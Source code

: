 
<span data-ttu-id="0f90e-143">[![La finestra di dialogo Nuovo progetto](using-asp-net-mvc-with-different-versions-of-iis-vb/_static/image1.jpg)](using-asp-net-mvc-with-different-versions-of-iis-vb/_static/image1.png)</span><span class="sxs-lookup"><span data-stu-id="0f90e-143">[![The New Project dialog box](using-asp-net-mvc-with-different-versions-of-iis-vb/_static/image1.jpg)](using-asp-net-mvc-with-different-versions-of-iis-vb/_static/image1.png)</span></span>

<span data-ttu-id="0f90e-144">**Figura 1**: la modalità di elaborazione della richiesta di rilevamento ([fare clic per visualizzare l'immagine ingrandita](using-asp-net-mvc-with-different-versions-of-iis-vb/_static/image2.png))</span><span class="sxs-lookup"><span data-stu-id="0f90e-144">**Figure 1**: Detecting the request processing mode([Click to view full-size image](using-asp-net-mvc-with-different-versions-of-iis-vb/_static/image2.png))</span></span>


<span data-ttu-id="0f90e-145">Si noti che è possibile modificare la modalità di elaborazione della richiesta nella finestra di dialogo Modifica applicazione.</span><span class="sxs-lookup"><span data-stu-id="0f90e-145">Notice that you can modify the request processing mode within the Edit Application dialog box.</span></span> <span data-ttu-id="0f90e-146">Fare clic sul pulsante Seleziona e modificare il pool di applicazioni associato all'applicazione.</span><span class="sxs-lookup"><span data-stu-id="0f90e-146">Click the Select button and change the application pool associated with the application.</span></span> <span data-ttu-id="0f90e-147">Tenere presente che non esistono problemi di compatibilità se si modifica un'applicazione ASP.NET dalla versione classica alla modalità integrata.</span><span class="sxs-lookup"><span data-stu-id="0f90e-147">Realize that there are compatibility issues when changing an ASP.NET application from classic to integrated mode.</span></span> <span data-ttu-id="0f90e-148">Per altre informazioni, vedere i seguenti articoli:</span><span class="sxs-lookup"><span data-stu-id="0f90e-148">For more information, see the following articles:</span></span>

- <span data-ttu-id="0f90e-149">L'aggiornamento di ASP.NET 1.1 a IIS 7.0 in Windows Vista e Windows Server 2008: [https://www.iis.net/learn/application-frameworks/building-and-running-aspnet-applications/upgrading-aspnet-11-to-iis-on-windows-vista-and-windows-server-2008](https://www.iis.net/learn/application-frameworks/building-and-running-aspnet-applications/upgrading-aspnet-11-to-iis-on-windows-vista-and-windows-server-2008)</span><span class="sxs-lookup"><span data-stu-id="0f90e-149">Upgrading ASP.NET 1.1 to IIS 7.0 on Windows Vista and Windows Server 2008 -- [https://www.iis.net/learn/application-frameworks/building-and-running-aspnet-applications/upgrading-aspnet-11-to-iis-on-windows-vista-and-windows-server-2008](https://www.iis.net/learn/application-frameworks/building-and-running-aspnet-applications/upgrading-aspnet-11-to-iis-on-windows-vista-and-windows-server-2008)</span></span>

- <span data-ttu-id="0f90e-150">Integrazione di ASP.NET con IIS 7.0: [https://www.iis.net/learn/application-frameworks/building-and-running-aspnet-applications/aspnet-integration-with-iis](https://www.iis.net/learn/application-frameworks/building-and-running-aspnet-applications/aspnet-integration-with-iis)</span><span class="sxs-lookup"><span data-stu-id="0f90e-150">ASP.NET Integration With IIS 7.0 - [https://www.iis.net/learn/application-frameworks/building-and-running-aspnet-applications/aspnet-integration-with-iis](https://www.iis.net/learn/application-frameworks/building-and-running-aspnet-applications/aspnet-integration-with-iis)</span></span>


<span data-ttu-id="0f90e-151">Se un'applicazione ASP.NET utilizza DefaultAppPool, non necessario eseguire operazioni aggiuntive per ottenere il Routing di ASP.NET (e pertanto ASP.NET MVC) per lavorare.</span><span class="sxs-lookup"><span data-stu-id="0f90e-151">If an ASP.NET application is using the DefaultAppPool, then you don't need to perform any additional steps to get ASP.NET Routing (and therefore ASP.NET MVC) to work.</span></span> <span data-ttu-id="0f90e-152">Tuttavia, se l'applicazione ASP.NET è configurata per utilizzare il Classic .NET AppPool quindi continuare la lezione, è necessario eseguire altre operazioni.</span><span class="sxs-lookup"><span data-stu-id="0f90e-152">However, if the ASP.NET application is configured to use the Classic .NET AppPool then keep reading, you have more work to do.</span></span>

§ **Work instruction**:
Beginning with the line containing "di ASP.NET con", repeat each line of the listing above, exactly, through the last one, and stop there.

§ **Solution to the problem**:
- <span data-ttu-id="0f90e-150">Integrazione di ASP.NET con IIS 7.0: [https://www.iis.net/learn/application-frameworks/building-and-running-aspnet-applications/aspnet-integration-with-iis](https://www.iis.net/learn/application-frameworks/building-and-running-aspnet-applications/aspnet-integration-with-iis)</span><span class="sxs-lookup"><span data-stu-id="0f90e-150">ASP.NET Integration With IIS 7.0 - [https://www.iis.net/learn/application-frameworks/building-and-running-aspnet-applications/aspnet-integration-with-iis](https://www.iis.net/learn/application-frameworks/building-and-running-aspnet-applications/aspnet-integration-with-iis)</span></span>


<span data-ttu-id="0f90e-151">Se un'applicazione ASP.NET utilizza DefaultAppPool, non necessario eseguire operazioni aggiuntive per ottenere il Routing di ASP.NET (e pertanto ASP.NET MVC) per lavorare.</span><span class="sxs-lookup"><span data-stu-id="0f90e-151">If an ASP.NET application is using the DefaultAppPool, then you don't need to perform any additional steps to get ASP.NET Routing (and therefore ASP.NET MVC) to work.</span></span> <span data-ttu-id="0f90e-152">Tuttavia, se l'applicazione ASP.NET è configurata per utilizzare il Classic .NET AppPool quindi continuare la lezione, è necessario eseguire altre operazioni.</span><span class="sxs-lookup"><span data-stu-id="0f90e-152">However, if the ASP.NET application is configured to use the Classic .NET AppPool then keep reading, you have more work to do.</span></span>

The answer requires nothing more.